Realisasi Kebijakan Sanitasi di Indonesia
Diulas oleh: Kementerian Sosial Politik dan Kementerian Pengabdian Masyarakat
Sanitasi adalah prinsip-prinsip untuk meniadakan atau menguasai faktor lingkungan yang dapat menimbulkan penyakit melalui kegiatan seperti pengendalian sanitasi air, makanan, pembuangan kotoran, air buangan dan sampah, udara, vektor, dan binatang pengerat serta hygiene merupakan hal yang penting untuk diperhatikan dalam kehidupan sehari-hari. Sanitasi pada lingkup kesehatan, sumber daya manusia, dan ekonomi memberikan dampak signifikan bila tidak diperhatikan dengan baik.
Di Indonesia sendiri, sudah tercatat beberapa masalah sanitasi yang terjadi karena kurang memperhatikan kebersihan, air, maupun komponen sanitasi. Dalam hal kami akan membahas sanitasi air. Tidak kurang dari 85% air bersih berubah menjadi air limbah. Sebagai gambaran, apabila satu orang menggunakan 100 liter air/hari untuk minum dan MCK maka air yang dibuang menjadi air limbah sekitar 85 liter per hari (Elysia, 2018: 157). Oleh karenanya, pengelolaan air bersih berkaitan dengan pengelolaan sanitasi.
Sebuah survei air minum 2017 di Yogyakarta, menemukan bahwa 89% sumber air dan 67% air minum rumah tangga terkontaminasi oleh bakteri tinja.

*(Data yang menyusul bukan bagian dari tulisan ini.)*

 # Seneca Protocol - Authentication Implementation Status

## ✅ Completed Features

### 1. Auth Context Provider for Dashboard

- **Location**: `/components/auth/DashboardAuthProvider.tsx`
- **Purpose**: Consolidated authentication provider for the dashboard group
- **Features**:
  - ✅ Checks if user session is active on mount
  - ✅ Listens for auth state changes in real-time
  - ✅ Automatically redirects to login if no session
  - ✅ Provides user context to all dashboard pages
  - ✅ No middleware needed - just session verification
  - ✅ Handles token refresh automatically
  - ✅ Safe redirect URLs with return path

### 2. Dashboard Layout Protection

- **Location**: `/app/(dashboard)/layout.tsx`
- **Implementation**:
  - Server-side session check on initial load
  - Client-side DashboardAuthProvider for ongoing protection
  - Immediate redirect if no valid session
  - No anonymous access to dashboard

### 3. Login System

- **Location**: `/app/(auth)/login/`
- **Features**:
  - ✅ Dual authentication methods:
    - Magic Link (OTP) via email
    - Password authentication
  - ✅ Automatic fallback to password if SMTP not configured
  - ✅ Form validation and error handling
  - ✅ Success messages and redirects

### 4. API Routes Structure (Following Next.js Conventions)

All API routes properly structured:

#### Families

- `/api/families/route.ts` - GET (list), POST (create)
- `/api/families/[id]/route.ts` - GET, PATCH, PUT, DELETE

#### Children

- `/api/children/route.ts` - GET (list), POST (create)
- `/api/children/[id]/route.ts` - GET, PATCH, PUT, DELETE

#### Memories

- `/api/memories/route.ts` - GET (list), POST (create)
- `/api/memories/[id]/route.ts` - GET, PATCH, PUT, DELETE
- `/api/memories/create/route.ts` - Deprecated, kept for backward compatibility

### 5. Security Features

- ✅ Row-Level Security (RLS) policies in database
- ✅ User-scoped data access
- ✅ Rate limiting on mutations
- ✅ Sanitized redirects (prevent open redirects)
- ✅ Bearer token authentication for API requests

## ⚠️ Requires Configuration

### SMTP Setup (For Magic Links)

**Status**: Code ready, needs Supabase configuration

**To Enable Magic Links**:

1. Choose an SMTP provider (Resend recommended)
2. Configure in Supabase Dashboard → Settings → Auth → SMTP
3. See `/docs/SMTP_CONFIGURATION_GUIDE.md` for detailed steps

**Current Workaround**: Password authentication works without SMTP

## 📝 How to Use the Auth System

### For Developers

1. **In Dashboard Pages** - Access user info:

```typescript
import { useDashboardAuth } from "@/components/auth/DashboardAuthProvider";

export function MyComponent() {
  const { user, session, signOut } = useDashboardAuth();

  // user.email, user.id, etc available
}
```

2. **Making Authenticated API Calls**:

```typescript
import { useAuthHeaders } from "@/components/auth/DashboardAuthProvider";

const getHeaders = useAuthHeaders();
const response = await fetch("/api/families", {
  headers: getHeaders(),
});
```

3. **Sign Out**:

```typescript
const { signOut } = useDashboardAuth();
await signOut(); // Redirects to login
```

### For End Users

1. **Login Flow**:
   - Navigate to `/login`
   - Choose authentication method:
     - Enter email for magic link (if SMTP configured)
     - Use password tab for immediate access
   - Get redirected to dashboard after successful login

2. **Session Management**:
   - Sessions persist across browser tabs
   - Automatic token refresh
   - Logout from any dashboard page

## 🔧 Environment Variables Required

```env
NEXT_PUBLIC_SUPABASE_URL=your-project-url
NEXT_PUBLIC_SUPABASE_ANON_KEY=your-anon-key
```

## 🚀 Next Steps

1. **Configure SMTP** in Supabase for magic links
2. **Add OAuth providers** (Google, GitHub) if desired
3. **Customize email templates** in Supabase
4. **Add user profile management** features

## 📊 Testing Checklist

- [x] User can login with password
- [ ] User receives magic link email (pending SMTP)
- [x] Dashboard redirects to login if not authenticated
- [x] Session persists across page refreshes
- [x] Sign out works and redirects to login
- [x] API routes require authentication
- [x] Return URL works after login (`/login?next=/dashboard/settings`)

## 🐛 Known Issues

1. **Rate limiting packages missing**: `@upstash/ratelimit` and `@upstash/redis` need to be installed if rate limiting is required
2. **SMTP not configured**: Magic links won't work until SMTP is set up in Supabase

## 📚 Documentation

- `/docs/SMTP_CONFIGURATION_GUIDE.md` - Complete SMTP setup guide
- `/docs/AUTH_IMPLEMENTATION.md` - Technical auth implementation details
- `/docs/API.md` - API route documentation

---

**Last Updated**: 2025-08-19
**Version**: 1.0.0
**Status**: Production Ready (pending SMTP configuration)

Saat ini, Indonesia masih menghadapi tantangan untuk menuntaskan target Rencana Pembangunan Jangka Menengah Nasional (RPJMN) 2015–2019 yang menetapkan akses universal 100% air minum, 0% pemukiman kumuh, dan 100% stop bebas buang air besar sembarangan (SBS). Berdasarkan data yang dirilis oleh sekretariat STBM, hingga 2015 sebanyak 62 juta atau 53% penduduk pedesaan masih belum memiliki akses terhadap sanitasi yang layak. 34 juta di antaranya masih melakukan praktik buang air besar sembarangan. Diperlukan percepatan 400% untuk mencapai target Indonesia stop buang air besar sembarangan (SBS) pada tahun 2019.
Dalam mencapai pemerataan sanitasi yang menyeluruh bagi masyarakat, tercipta Peraturan Presiden Republik Indonesia Nomor 185 tahun 2014 tentang Percepatan Penyediaan Air Minum dan Sanitasi. Peraturan ini menggencarkan sanitasi untuk menjamin perwujudan kesehatan melalui pembangunan sanitasi, kualitas, serta pengelolaan sanitasi yang ramah lingkungan dengan akses yang lebih luas bagi masyarakat secara berkelanjutan.

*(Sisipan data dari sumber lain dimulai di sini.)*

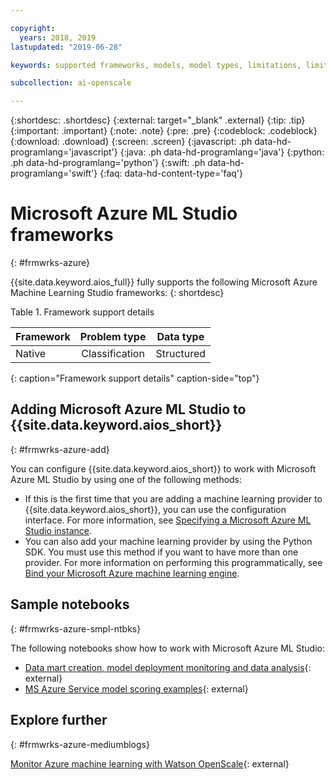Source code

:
 ```yaml
---

copyright:
  years: 2018, 2019
lastupdated: "2019-06-28"

keywords: supported frameworks, models, model types, limitations, limits, azure

subcollection: ai-openscale

---
```


{:shortdesc: .shortdesc}
{:external: target="_blank" .external}
{:tip: .tip}
{:important: .important}
{:note: .note}
{:pre: .pre}
{:codeblock: .codeblock}
{:download: .download}
{:screen: .screen}
{:javascript: .ph data-hd-programlang='javascript'}
{:java: .ph data-hd-programlang='java'}
{:python: .ph data-hd-programlang='python'}
{:swift: .ph data-hd-programlang='swift'}
{:faq: data-hd-content-type='faq'}

# Microsoft Azure ML Studio frameworks
{: #frmwrks-azure}

{{site.data.keyword.aios_full}} fully supports the following Microsoft Azure Machine Learning Studio frameworks:
{: shortdesc}

Table 1. Framework support details

| Framework | Problem type | Data type |
|:---|:---:|:---:|
| Native | Classification | Structured |
{: caption="Framework support details" caption-side="top"}

## Adding Microsoft Azure ML Studio to {{site.data.keyword.aios_short}}
{: #frmwrks-azure-add}

You can configure {{site.data.keyword.aios_short}} to work with Microsoft Azure ML Studio by using one of the following methods:

- If this is the first time that you are adding a machine learning provider to {{site.data.keyword.aios_short}}, you can use the configuration interface. For more information, see [Specifying a Microsoft Azure ML Studio instance](/docs/services/ai-openscale?topic=ai-openscale-connect-azure).
- You can also add your machine learning provider by using the Python SDK. You must use this method if you want to have more than one provider. For more information on performing this programmatically, see [Bind your Microsoft Azure machine learning engine](/docs/services/ai-openscale?topic=ai-openscale-cml-connect#cml-azbind).


## Sample notebooks
{: #frmwrks-azure-smpl-ntbks}

The following notebooks show how to work with Microsoft Azure ML Studio:

- [Data mart creation, model deployment monitoring and data analysis](https://github.com/pmservice/ai-openscale-tutorials/blob/master/notebooks/AI%20OpenScale%20and%20Azure%20ML%20Studio%20Engine.ipynb){: external}
- [MS Azure Service model scoring examples](https://dataplatform.cloud.ibm.com/analytics/notebooks/v2/0d4ebd8d-87cb-4c38-8ba8-37f5623df131/view?access_token=fcb2c411aed913bf94f86f434184db67aef1a6b304824b86b4ad63686e4890be){: external}

## Explore further
{: #frmwrks-azure-mediumblogs}

[Monitor Azure machine learning with Watson OpenScale](https://developer.ibm.com/patterns/monitor-azure-machine-learning-studio-models-with-ai-openscale/){: external}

Dalam mencapai cita-cita salah satu pilar SDGs 2030 tersebut, Indonesia merumuskan target universal coverage di sektor sanitasi sebesar 100%. Namun, harapan tidak seindah realitas. Angka di lapangan masih jauh dari target yang ditetapkan. Bagaimana tidak? Peringkat akses sanitasi di Indonesia termasuk yang terburuk di ASEAN dengan penetrasi sebesar 61%. Hal ini menjadi PR yang harus segera dibenahi oleh birokrasi Indonesia (WHO dalam UNICEF, 2017).

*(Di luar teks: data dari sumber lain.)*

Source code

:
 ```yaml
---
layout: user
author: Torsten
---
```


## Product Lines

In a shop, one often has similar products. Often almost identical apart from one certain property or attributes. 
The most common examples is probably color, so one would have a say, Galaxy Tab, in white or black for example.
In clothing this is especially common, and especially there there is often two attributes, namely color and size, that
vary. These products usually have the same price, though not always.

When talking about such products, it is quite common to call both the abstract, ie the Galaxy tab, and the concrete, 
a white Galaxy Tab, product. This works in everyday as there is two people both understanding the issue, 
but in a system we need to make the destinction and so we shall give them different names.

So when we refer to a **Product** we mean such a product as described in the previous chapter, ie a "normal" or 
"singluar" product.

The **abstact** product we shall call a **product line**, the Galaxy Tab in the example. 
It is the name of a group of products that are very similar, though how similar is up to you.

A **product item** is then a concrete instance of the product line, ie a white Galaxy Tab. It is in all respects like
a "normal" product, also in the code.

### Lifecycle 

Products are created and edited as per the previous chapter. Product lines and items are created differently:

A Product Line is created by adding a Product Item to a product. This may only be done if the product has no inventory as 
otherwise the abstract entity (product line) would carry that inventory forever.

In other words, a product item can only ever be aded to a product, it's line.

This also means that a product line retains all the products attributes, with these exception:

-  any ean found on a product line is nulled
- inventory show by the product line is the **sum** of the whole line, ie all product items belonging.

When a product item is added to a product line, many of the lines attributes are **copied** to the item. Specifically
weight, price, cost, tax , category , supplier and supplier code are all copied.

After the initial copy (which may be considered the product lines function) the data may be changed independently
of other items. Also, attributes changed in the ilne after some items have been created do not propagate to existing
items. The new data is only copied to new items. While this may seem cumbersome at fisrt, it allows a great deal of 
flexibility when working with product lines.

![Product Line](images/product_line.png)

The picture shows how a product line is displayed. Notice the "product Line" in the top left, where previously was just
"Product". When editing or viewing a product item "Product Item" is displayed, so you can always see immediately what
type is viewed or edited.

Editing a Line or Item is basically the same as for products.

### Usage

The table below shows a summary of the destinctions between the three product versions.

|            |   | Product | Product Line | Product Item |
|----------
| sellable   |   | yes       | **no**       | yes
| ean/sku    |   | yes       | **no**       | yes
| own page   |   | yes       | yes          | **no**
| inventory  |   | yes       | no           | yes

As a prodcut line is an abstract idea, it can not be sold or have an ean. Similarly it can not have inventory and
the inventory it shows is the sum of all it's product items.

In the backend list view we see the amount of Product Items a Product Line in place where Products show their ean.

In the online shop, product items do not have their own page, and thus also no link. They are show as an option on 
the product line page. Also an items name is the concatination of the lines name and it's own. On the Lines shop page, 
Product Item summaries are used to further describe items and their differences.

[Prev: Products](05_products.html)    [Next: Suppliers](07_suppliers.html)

Hal ini semakin diperparah dengan kegagalan pemerintah akan payung hukum dan birokrasi yang kuat untuk mengeksekusi perbaikan sanitasi masyarakat secara terpadu (SNV Netherlands Development Organization). Kehadiran APBN dan APBD sebagai sumber pendanaan pemerataan sanitasi sehat juga masih belum optimal dan membutuhkan peninjauan lebih lanjut.
Melansir Kementerian PUPR (2017), dana yang dibutuhkan Indonesia untuk melaksanakan universal coverage periode 2015–2019 adalah sebesar Rp273,7 triliun. Ini sangat jauh jika dilihat dari kemampuan APBN yang hanya sebesar Rp35,645 triliun.
Kondisi ini lahir dari minimnya investasi pemerintah pusat dan daerah akan sanitasi. Alokasi APBD dan APBN masih banyak dikelola untuk sektor lain, tanpa mempertimbangkan betapa pentingnya pembangunan sanitasi berbagai wilayah di Indonesia. Inilah yang menyebabkan ketimpangan akses sanitasi di daerah urban dan rural.
Di daerah urban, diketahui bahwa sekitar 79,7% rumah tangga telah memiliki akses fasilitas MCK pribadi. Sementara, hal ini terjadi hanya 59% bagi masyarakat yang tinggal di daerah rural (Depkes RI, 2010). Hal ini pun sejalan dengan kajian WHO (2015) bahwa 20% penduduk Indonesia masih belum menggunakan toilet sebagai sarana sanitasinya.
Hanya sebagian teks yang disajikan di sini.